→ THE PROBLEM:
Although the records contain pictures, only their text should be reproduced, exactly as written.

********************

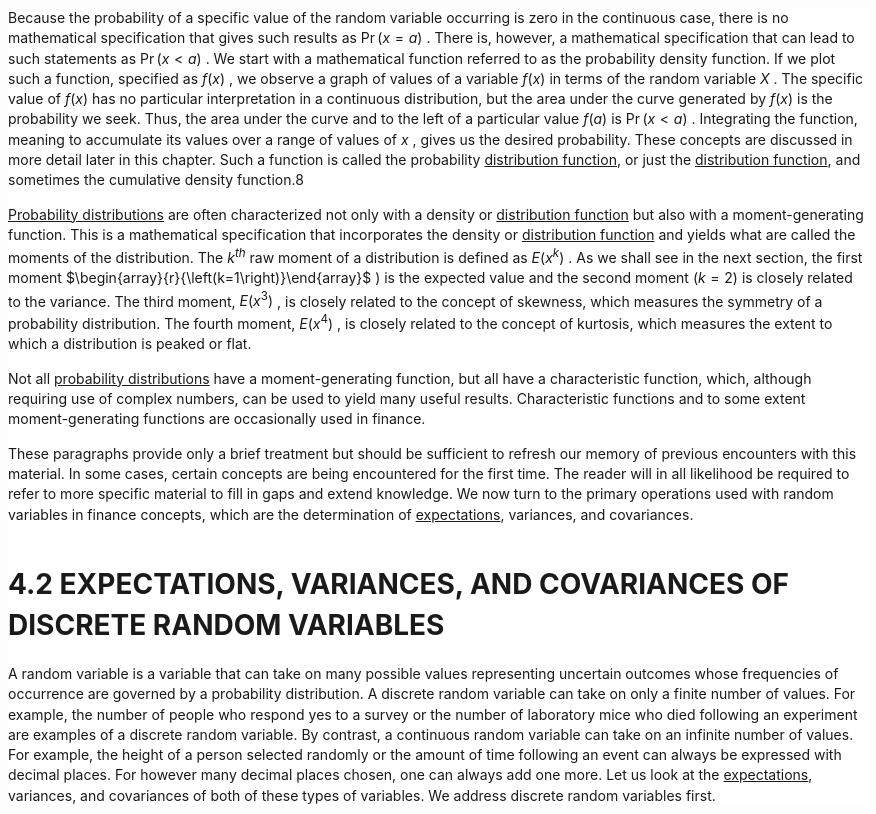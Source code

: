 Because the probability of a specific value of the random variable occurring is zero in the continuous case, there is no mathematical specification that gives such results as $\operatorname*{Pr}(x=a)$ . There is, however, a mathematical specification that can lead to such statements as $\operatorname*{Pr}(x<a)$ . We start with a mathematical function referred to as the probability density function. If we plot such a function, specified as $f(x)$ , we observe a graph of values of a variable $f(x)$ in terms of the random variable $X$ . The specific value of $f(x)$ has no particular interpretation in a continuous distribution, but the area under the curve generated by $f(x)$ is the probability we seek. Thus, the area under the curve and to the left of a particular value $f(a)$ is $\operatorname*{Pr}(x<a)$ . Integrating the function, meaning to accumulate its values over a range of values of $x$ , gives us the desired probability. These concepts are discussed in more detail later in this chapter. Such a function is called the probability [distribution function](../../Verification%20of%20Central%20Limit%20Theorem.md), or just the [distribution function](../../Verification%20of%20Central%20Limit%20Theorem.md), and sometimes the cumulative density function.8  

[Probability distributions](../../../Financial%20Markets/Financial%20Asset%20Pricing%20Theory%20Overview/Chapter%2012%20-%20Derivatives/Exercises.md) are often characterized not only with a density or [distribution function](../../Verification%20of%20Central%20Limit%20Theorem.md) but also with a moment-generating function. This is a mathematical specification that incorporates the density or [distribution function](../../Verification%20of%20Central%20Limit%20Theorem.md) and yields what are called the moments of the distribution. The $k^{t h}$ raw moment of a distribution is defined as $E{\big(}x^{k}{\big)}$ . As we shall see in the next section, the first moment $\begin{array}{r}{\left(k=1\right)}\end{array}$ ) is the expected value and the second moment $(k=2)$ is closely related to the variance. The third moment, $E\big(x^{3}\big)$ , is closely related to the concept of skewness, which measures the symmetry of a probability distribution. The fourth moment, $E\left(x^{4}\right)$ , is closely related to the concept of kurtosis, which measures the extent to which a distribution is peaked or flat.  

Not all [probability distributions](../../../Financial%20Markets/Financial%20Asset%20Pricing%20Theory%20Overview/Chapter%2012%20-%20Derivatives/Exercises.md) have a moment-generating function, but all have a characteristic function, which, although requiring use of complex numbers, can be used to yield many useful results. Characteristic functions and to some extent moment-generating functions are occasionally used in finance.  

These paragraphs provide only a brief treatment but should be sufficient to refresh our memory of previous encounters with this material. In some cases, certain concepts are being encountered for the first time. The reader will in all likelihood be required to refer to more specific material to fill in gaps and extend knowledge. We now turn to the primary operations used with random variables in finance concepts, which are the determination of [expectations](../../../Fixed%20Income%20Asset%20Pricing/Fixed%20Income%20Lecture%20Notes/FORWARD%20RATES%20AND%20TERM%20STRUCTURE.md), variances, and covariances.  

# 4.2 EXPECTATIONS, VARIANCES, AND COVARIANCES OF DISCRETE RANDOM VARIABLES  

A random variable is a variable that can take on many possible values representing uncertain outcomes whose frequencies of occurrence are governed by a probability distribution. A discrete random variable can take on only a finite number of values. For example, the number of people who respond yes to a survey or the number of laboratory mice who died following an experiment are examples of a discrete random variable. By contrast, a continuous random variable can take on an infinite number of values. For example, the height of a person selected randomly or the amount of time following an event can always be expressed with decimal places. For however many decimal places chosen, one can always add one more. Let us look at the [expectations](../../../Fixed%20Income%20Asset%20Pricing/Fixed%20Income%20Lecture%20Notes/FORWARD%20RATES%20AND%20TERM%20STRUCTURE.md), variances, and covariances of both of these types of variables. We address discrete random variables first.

********************

→ SOLUTION FOR THIS EXERCISE:
Source code

: Because the probability of a specific value of the random variable occurring is zero in the continuous case, there is no mathematical specification that gives such results as $\operatorname*{Pr}(x=a)$ . There is, however, a mathematical specification that can lead to such statements as $\operatorname*{Pr}(x<a)$ . We start with a mathematical function referred to as the probability density function. If we plot such a function, specified as $f(x)$ , we observe a graph of values of a variable $f(x)$ in terms of the random variable $X$ . The specific value of $f(x)$ has no particular interpretation in a continuous distribution, but the area under the curve generated by $f(x)$ is the probability we seek. Thus, the area under the curve and to the left of a particular value $f(a)$ is $\operatorname*{Pr}(x<a)$ . Integrating the function, meaning to accumulate its values over a range of values of $x$ , gives us the desired probability. These concepts are discussed in more detail later in this chapter. Such a function is called the probability [distribution function](../../Verification%20of%20Central%20Limit%20Theorem.md), or just the [distribution function](../../Verification%20of%20Central%20Limit%20Theorem.md), and sometimes the cumulative density function.8  

[Probability distributions](../../../Financial%20Markets/Financial%20Asset%20Pricing%20Theory%20Overview/Chapter%2012%20-%20Derivatives/Exercises.md) are often characterized not only with a density or [distribution function](../../Verification%20of%20Central%20Limit%20Theorem.md) but also with a moment-generating function. This is a mathematical specification that incorporates the density or [distribution function](../../Verification%20of%20Central%20Limit%20Theorem.md) and yields what are called the moments of the distribution. The $k^{t h}$ raw moment of a distribution is defined as $E{\big(}x^{k}{\big)}$ . As we shall see in the next section, the first moment $\begin{array}{r}{\left(k=1\right)}\end{array}$ ) is the expected value and the second moment $(k=2)$ is closely related to the variance. The third moment, $E\big(x^{3}\big)$ , is closely related to the concept of skewness, which measures the symmetry of a probability distribution. The fourth moment, $E\left(x^{4}\right)$ , is closely related to the concept of kurtosis, which measures the extent to which a distribution is peaked or flat.  

Not all [probability distributions](../../../Financial%20Markets/Financial%20Asset%20Pricing%20Theory%20Overview/Chapter%2012%20-%20Derivatives/Exercises.md) have a moment-generating function, but all have a characteristic function, which, although requiring use of complex numbers, can be used to yield many useful results. Characteristic functions and to some extent moment-generating functions are occasionally used in finance.  

These paragraphs provide only a brief treatment but should be sufficient to refresh our memory of previous encounters with this material. In some cases, certain concepts are being encountered for the first time. The reader will in all likelihood be required to refer to more specific material to fill in gaps and extend knowledge. We now turn to the primary operations used with random variables in finance concepts, which are the determination of [expectations](../../../Fixed%20Income%20Asset%20Pricing/Fixed%20Income%20Lecture%20Notes/FORWARD%20RATES%20AND%20TERM%20STRUCTURE.md), variances, and covariances.  

# 4.2 EXPECTATIONS, VARIANCES, AND COVARIANCES OF DISCRETE RANDOM VARIABLES  

A random variable is a variable that can take on many possible values representing uncertain outcomes whose frequencies of occurrence are governed by a probability distribution. A discrete random variable can take on only a finite number of values. For example, the number of people who respond yes to a survey or the number of laboratory mice who died following an experiment are examples of a discrete random variable. By contrast, a continuous random variable can take on an infinite number of values. For example, the height of a person selected randomly or the amount of time following an event can always be expressed with decimal places. For however many decimal places chosen, one can always add one more. Let us look at the [expectations](../../../Fixed%20Income%20Asset%20Pricing/Fixed%20Income%20Lecture%20Notes/FORWARD%20RATES%20AND%20TERM%20STRUCTURE.md), variances, and covariances of both of these types of variables. We address discrete random variables first.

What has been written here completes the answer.